#### AVAILABLE DATA
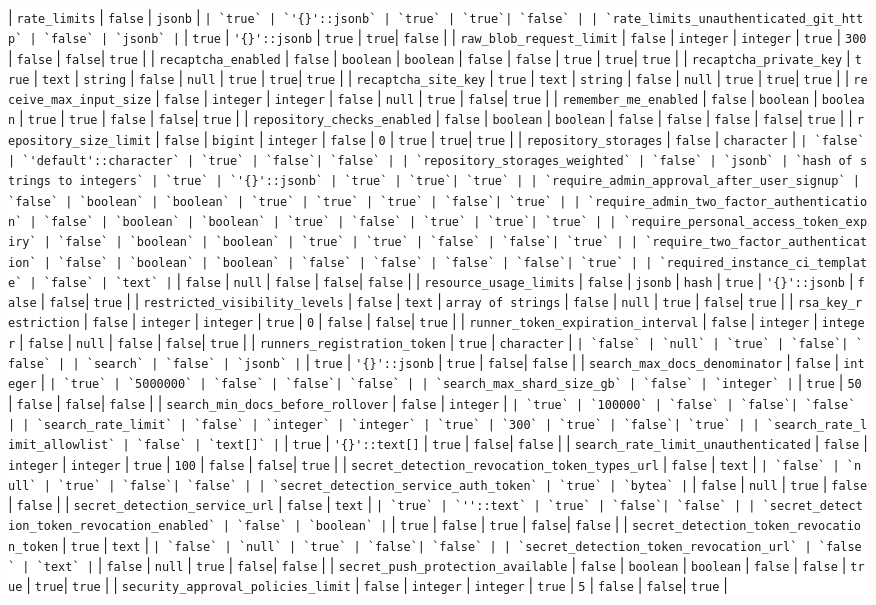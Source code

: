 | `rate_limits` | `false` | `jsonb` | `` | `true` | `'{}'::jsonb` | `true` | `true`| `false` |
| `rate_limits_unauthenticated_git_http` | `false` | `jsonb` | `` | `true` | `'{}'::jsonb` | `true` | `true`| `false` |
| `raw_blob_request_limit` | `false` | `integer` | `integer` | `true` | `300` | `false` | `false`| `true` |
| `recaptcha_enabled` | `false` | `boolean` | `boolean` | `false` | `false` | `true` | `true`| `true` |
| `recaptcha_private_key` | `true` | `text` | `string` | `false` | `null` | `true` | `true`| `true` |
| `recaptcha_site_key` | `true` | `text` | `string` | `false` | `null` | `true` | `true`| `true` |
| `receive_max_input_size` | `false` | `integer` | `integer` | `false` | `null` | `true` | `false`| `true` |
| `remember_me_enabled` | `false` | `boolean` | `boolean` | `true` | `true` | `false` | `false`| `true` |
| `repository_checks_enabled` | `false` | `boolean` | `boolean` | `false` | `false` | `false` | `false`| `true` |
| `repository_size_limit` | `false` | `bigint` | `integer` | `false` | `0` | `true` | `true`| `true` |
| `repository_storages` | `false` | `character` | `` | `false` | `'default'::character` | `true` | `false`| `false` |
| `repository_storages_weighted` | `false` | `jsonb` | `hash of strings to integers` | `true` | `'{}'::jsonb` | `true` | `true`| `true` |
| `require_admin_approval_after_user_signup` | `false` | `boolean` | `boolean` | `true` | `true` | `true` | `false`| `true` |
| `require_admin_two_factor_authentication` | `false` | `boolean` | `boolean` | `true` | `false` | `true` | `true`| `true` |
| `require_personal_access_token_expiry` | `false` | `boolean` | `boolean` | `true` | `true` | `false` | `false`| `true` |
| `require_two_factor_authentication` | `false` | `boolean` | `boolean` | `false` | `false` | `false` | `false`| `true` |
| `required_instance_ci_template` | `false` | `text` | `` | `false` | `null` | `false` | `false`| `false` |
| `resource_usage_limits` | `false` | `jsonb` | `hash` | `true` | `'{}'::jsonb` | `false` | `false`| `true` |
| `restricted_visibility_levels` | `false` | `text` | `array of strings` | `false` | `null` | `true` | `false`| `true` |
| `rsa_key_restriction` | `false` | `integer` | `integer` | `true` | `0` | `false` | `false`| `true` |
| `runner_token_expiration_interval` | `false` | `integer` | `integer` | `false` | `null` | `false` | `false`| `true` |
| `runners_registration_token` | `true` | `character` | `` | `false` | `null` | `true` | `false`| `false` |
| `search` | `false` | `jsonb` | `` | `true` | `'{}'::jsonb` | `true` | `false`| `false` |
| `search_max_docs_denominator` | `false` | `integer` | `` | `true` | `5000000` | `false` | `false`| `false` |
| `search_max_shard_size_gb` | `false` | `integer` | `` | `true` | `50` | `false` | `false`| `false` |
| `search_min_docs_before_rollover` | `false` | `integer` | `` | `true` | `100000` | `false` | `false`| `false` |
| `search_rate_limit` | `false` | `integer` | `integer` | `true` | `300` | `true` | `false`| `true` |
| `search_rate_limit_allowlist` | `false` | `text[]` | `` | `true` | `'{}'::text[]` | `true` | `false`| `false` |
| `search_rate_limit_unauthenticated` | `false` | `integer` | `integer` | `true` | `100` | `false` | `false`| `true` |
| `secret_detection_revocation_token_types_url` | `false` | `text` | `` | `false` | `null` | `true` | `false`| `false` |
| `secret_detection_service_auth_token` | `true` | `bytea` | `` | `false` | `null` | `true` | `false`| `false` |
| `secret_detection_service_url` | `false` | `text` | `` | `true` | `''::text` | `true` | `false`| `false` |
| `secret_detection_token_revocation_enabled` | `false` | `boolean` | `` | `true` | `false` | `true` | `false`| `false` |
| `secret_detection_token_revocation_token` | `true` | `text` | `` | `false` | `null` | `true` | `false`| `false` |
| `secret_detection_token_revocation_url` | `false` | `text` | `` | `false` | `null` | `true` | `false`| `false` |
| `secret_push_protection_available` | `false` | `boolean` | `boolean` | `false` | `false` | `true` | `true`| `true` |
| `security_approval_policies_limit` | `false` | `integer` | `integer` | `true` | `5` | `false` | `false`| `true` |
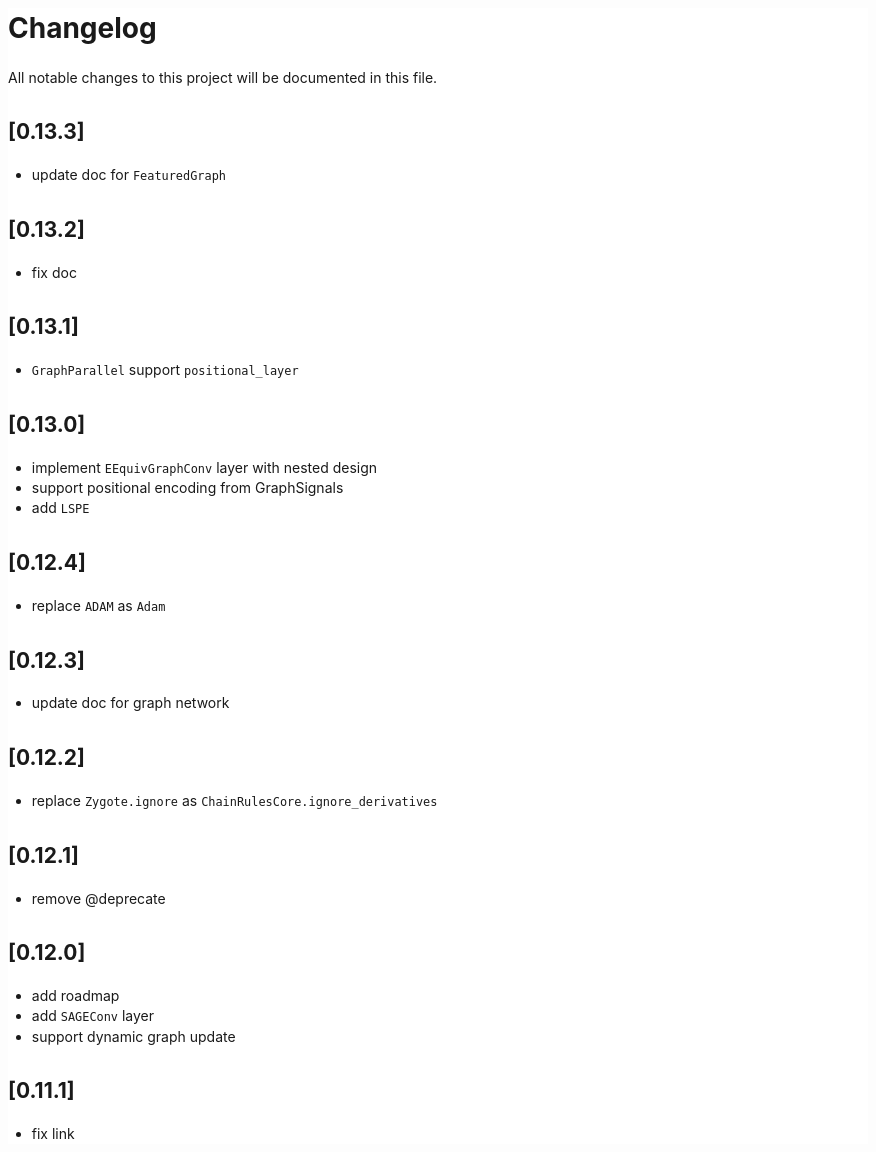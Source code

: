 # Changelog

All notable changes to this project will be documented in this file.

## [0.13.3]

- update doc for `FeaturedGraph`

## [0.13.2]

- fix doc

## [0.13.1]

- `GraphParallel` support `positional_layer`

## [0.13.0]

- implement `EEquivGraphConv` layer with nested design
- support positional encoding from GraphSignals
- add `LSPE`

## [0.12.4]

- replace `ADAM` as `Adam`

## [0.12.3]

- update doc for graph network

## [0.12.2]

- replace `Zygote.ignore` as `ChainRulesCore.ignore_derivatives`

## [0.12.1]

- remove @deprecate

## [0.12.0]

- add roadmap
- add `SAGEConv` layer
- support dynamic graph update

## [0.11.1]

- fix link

#### EXERCISE BRIEF
What's needed is a word-for-word copy of the lines from the one holding "with nested design" through the final line of the data.

#### COMPLETED EXERCISE
- implement `EEquivGraphConv` layer with nested design
- support positional encoding from GraphSignals
- add `LSPE`

## [0.12.4]

- replace `ADAM` as `Adam`

## [0.12.3]

- update doc for graph network

## [0.12.2]

- replace `Zygote.ignore` as `ChainRulesCore.ignore_derivatives`

## [0.12.1]

- remove @deprecate

## [0.12.0]

- add roadmap
- add `SAGEConv` layer
- support dynamic graph update

## [0.11.1]

- fix link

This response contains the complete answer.